Banquise à la dérive

Il manque 2,3 millions de kilomètres carrés de banquise par rapport à la moyenne dans l’océan Arctique pour ce temps-ci de l’année, soit l’équivalent du Québec et du Texas réunis. Une donnée qui fracasse les records et étonne les spécialistes, et qui constitue un pas de plus vers un Arctique libre de glace, conséquence des changements climatiques.

« L’étendue des glaces est très basse, affirme Julienne Stroeve, chercheuse scientifique en chef au laboratoire fédéral américain sur les glaces et la neige (National Snow and Ice Data Center, ou NSIDC) et professeure au University College de Londres, en entrevue téléphonique avec La Presse. Il a fait en moyenne 10 degrés Celsius de plus que la normale et l’eau a été jusqu’ici plus chaude de 4 degrés Celsius. C’est difficile de faire de la glace dans ces conditions. »

« C’est tôt dans la saison et ça ne veut pas nécessairement dire qu’il y aura moins de glace au printemps, dit Bruno Tremblay, climatologue spécialiste de l’Arctique à l’Université McGill. Mais il reste que c’est l’hiver et il faut que les glaces reviennent. J’ai hâte de voir en mars. On va peut-être battre le record minimum de l’an dernier. Surtout quand on voit le manque de glace sur une aussi vaste étendue au nord de la Russie et autour de l’Islande. »

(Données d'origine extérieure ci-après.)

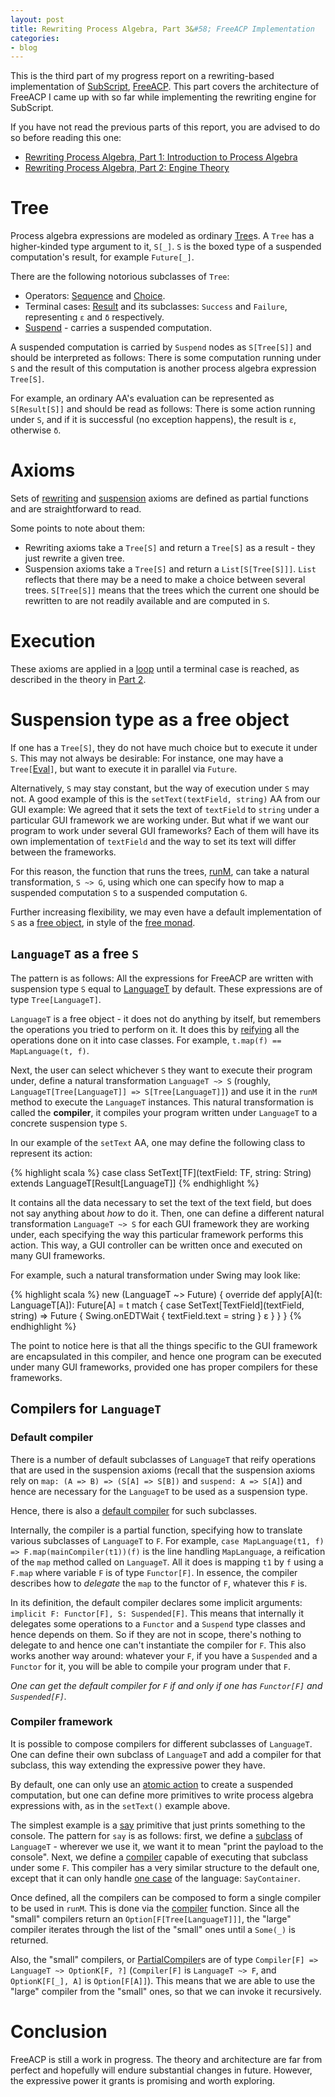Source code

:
 ```yaml
---
layout: post
title: Rewriting Process Algebra, Part 3&#58; FreeACP Implementation
categories:
- blog
---
```

This is the third part of my progress report on a rewriting-based implementation of [SubScript](https://github.com/scala-subscript/subscript), [FreeACP](https://github.com/anatoliykmetyuk/free-acp). This part covers the architecture of FreeACP I came up with so far while implementing the rewriting engine for SubScript.

If you have not read the previous parts of this report, you are advised to do so before reading this one:

- [Rewriting Process Algebra, Part 1: Introduction to Process Algebra](/blog/2017/01/11/rewriting-process-algebra-part-1-introduction-to-process-algebra.html)
- [Rewriting Process Algebra, Part 2: Engine Theory](/blog/2017/01/12/rewriting-process-algebra-part-2-engine-theory.html)


# Tree
Process algebra expressions are modeled as ordinary [Tree](https://github.com/anatoliykmetyuk/free-acp/blob/0932ccde36b0efa83dd01b25ca1fee393154d987/core/src/main/scala/freeacp/Tree.scala#L6)s. A `Tree` has a higher-kinded type argument to it, `S[_]`. `S` is the boxed type of a suspended computation's result, for example `Future[_]`.

There are the following notorious subclasses of `Tree`:

- Operators: [Sequence](https://github.com/anatoliykmetyuk/free-acp/blob/0932ccde36b0efa83dd01b25ca1fee393154d987/core/src/main/scala/freeacp/Tree.scala#L85) and [Choice](https://github.com/anatoliykmetyuk/free-acp/blob/0932ccde36b0efa83dd01b25ca1fee393154d987/core/src/main/scala/freeacp/Tree.scala#L86).
- Terminal cases: [Result](https://github.com/anatoliykmetyuk/free-acp/blob/0932ccde36b0efa83dd01b25ca1fee393154d987/core/src/main/scala/freeacp/Tree.scala#L88) and its subclasses: `Success` and `Failure`, representing `ε` and `δ` respectively.
- [Suspend](https://github.com/anatoliykmetyuk/free-acp/blob/0932ccde36b0efa83dd01b25ca1fee393154d987/core/src/main/scala/freeacp/Tree.scala#L83) - carries a suspended computation.

A suspended computation is carried by `Suspend` nodes as `S[Tree[S]]` and should be interpreted as follows: There is some computation running under `S` and the result of this computation is another process algebra expression `Tree[S]`.

For example, an ordinary AA's evaluation can be represented as `S[Result[S]]` and should be read as follows: There is some action running under `S`, and if it is successful (no exception happens), the result is `ε`, otherwise `δ`.

# Axioms
Sets of [rewriting](https://github.com/anatoliykmetyuk/free-acp/blob/0932ccde36b0efa83dd01b25ca1fee393154d987/core/src/main/scala/freeacp/Tree.scala#L12) and [suspension](https://github.com/anatoliykmetyuk/free-acp/blob/0932ccde36b0efa83dd01b25ca1fee393154d987/core/src/main/scala/freeacp/Tree.scala#L44) axioms are defined as partial functions and are straightforward to read.

Some points to note about them:

- Rewriting axioms take a `Tree[S]` and return a `Tree[S]` as a result - they just rewrite a given tree.
- Suspension axioms take a `Tree[S]` and return a `List[S[Tree[S]]]`. `List` reflects that there may be a need to make a choice between several trees. `S[Tree[S]]` means that the trees which the current one should be rewritten to are not readily available and are computed in `S`.

# Execution
These axioms are applied in a [loop](https://github.com/anatoliykmetyuk/free-acp/blob/0932ccde36b0efa83dd01b25ca1fee393154d987/core/src/main/scala/freeacp/Tree.scala#L67) until a terminal case is reached, as described in the theory in [Part 2](/blog/2017/01/12/rewriting-process-algebra-part-2-engine-theory.html).

# Suspension type as a free object
If one has a `Tree[S]`, they do not have much choice but to execute it under `S`. This may not always be desirable: For instance, one may have a `Tree[`[Eval](https://static.javadoc.io/org.typelevel/cats-core_2.12/0.8.1/cats/Eval$.html)`]`, but want to execute it in parallel via `Future`.

Alternatively, `S` may stay constant, but the way of execution under `S` may not. A good example of this is the `setText(textField, string)` AA from our GUI example: We agreed that it sets the text of `textField` to `string` under a particular GUI framework we are working under. But what if we want our program to work under several GUI frameworks? Each of them will have its own implementation of `textField` and the way to set its text will differ between the frameworks.

For this reason, the function that runs the trees, [runM](https://github.com/anatoliykmetyuk/free-acp/blob/0932ccde36b0efa83dd01b25ca1fee393154d987/core/src/main/scala/freeacp/Tree.scala#L65), can take a natural transformation, `S ~> G`, using which one can specify how to map a suspended computation `S` to a suspended computation `G`.

Further increasing flexibility, we may even have a default implementation of `S` as a [free object](https://en.wikipedia.org/wiki/Free_object), in style of the [free monad](http://typelevel.org/cats/datatypes/freemonad.html).

## `LanguageT` as a free `S`
The pattern is as follows: All the expressions for FreeACP are written with suspension type `S` equal to [LanguageT](https://github.com/anatoliykmetyuk/free-acp/blob/0932ccde36b0efa83dd01b25ca1fee393154d987/core/src/main/scala/freeacp/Language.scala#L5) by default. These expressions are of type `Tree[LanguageT]`.

`LanguageT` is a free object - it does not do anything by itself, but remembers the operations you tried to perform on it. It does this by [reifying](https://en.wikipedia.org/wiki/Reification_(computer_science)) all the operations done on it into case classes. For example, `t.map(f) == MapLanguage(t, f)`.

Next, the user can select whichever `S` they want to execute their program under, define a natural transformation `LanguageT ~> S` (roughly, `LanguageT[Tree[LanguageT]] => S[Tree[LanguageT]]`) and use it in the `runM` method to execute the `LanguageT` instances. This natural transformation is called the **compiler**, it compiles your program written under `LanguageT` to a concrete suspension type `S`.

In our example of the `setText` AA, one may define the following class to represent its action:

{% highlight scala %}
case class SetText[TF](textField: TF, string: String) extends LanguageT[Result[LanguageT]]
{% endhighlight %}

It contains all the data necessary to set the text of the text field, but does not say anything about *how* to do it. Then, one can define a different natural transformation `LanguageT ~> S` for each GUI framework they are working under, each specifying the way this particular framework performs this action. This way, a GUI controller can be written once and executed on many GUI frameworks.

For example, such a natural transformation under Swing may look like:

{% highlight scala %}
new (LanguageT ~> Future) {
  override def apply[A](t: LanguageT[A]): Future[A] =
    t match {
      case SetText[TextField](textField, string) =>
        Future {
          Swing.onEDTWait { textField.text = string }
          ε
        }
    }
}
{% endhighlight %}

The point to notice here is that all the things specific to the GUI framework are encapsulated in this compiler, and hence one program can be executed under many GUI frameworks, provided one has proper compilers for these frameworks.

## Compilers for `LanguageT`

### Default compiler
There is a number of default subclasses of `LanguageT` that reify operations that are used in the suspension axioms (recall that the suspension axioms rely on `map: (A => B) => (S[A] => S[B])` and `suspend: A => S[A]`) and hence are necessary for the `LanguageT` to be used as a suspension type.

Hence, there is also a [default compiler](https://github.com/anatoliykmetyuk/free-acp/blob/0932ccde36b0efa83dd01b25ca1fee393154d987/core/src/main/scala/freeacp/Language.scala#L38) for such subclasses.

Internally, the compiler is a partial function, specifying how to translate various subclasses of `LanguageT` to `F`. For example, `case MapLanguage(t1, f)   => F.map(mainCompiler(t1))(f)` is the line handling `MapLanguage`, a reification of the `map` method called on `LanguageT`. All it does is mapping `t1` by `f` using a `F.map` where variable `F` is of type `Functor[F]`. In essence, the compiler describes how to *delegate* the `map` to the functor of `F`, whatever this `F` is.

In its definition, the default compiler declares some implicit arguments: `implicit F: Functor[F], S: Suspended[F]`. This means that internally it delegates some operations to a `Functor` and a `Suspend` type classes and hence depends on them. So if they are not in scope, there's nothing to delegate to and hence one can't instantiate the compiler for `F`. This also works another way around: whatever your `F`, if you have a `Suspended` and a `Functor` for it, you will be able to compile your program under that `F`.

*One can get the default compiler for `F` if and only if one has `Functor[F]` and `Suspended[F]`.*

### Compiler framework
It is possible to compose compilers for different subclasses of `LanguageT`. One can define their own subclass of `LanguageT` and add a compiler for that subclass, this way extending the expressive power they have.

By default, one can only use an [atomic action](https://github.com/anatoliykmetyuk/free-acp/blob/0932ccde36b0efa83dd01b25ca1fee393154d987/core/src/main/scala/freeacp/Language.scala#L15) to create a suspended computation, but one can define more primitives to write process algebra expressions with, as in the `setText()` example above.

The simplest example is a [say](https://github.com/anatoliykmetyuk/free-acp/blob/0932ccde36b0efa83dd01b25ca1fee393154d987/core/src/main/scala/freeacp/component/Say.scala#L9) primitive that just prints something to the console. The pattern for `say` is as follows: first, we define a [subclass](https://github.com/anatoliykmetyuk/free-acp/blob/0932ccde36b0efa83dd01b25ca1fee393154d987/core/src/main/scala/freeacp/component/Say.scala#L8) of `LanguageT` - wherever we use it, we want it to mean "print the payload to the console". Next, we define a [compiler](https://github.com/anatoliykmetyuk/free-acp/blob/0932ccde36b0efa83dd01b25ca1fee393154d987/core/src/main/scala/freeacp/component/Say.scala#L11) capable of executing that subclass under some `F`. This compiler has a very similar structure to the default one, except that it can only handle [one case](https://github.com/anatoliykmetyuk/free-acp/blob/0932ccde36b0efa83dd01b25ca1fee393154d987/core/src/main/scala/freeacp/component/Say.scala#L13) of the language: `SayContainer`.

Once defined, all the compilers can be composed to form a single compiler to be used in `runM`. This is done via the [compiler](https://github.com/anatoliykmetyuk/free-acp/blob/0932ccde36b0efa83dd01b25ca1fee393154d987/core/src/main/scala/freeacp/Language.scala#L34) function. Since all the "small" compilers return an `Option[F[Tree[LanguageT]]]`, the "large" compiler iterates through the list of the "small" ones until a `Some(_)` is returned.

Also, the "small" compilers, or [PartialCompiler](https://github.com/anatoliykmetyuk/free-acp/blob/0932ccde36b0efa83dd01b25ca1fee393154d987/core/src/main/scala/freeacp/Language.scala#L32)s are of type `Compiler[F] => LanguageT ~> OptionK[F, ?]` (`Compiler[F]` is `LanguageT ~> F`, and `OptionK[F[_], A]` is `Option[F[A]]`). This means that we are able to use the "large" compiler from the "small" ones, so that we can invoke it recursively.

# Conclusion
FreeACP is still a work in progress. The theory and architecture are far from perfect and hopefully will endure substantial changes in future. However, the expressive power it grants is promising and worth exploring.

Rare recul de la banquise en novembre

Les observations satellitaires du NSIDC montrent un phénomène rare cet automne : la surface de la banquise a reculé entre le 17 et le 20 novembre, alors que cette période est normalement au cœur de la saison de croissance. « On voit cela parfois, mais, en général, novembre est un mois où la mer gèle rapidement », dit Julienne Stroeve.

Selon Bruno Tremblay, cela est attribuable à des vents chauds qui ont soufflé du sud. « C’est sûr que c’est les vents, parce qu’on ne peut pas imaginer de la fonte à ce temps-ci de l’année. » Il explique que les données du NSIDC considèrent qu’une surface couverte d’au moins 15 % de glace tombe dans la catégorie « banquise » et que les vents peuvent pousser la glace flottante en resserrant les espaces libres, ce qui fait reculer la superficie totale. Cependant, les températures de l’eau et de l’air bien supérieures aux normales depuis le début de l’automne en Arctique sont aussi en cause. 

« Il y avait des températures de surface de l’eau anormales à la fin de l’été, avec un ensoleillement plus élevé que d’habitude. Et l’air aussi était plus chaud, ce qui a fait que la température de la colonne d’eau a baissé moins vite. »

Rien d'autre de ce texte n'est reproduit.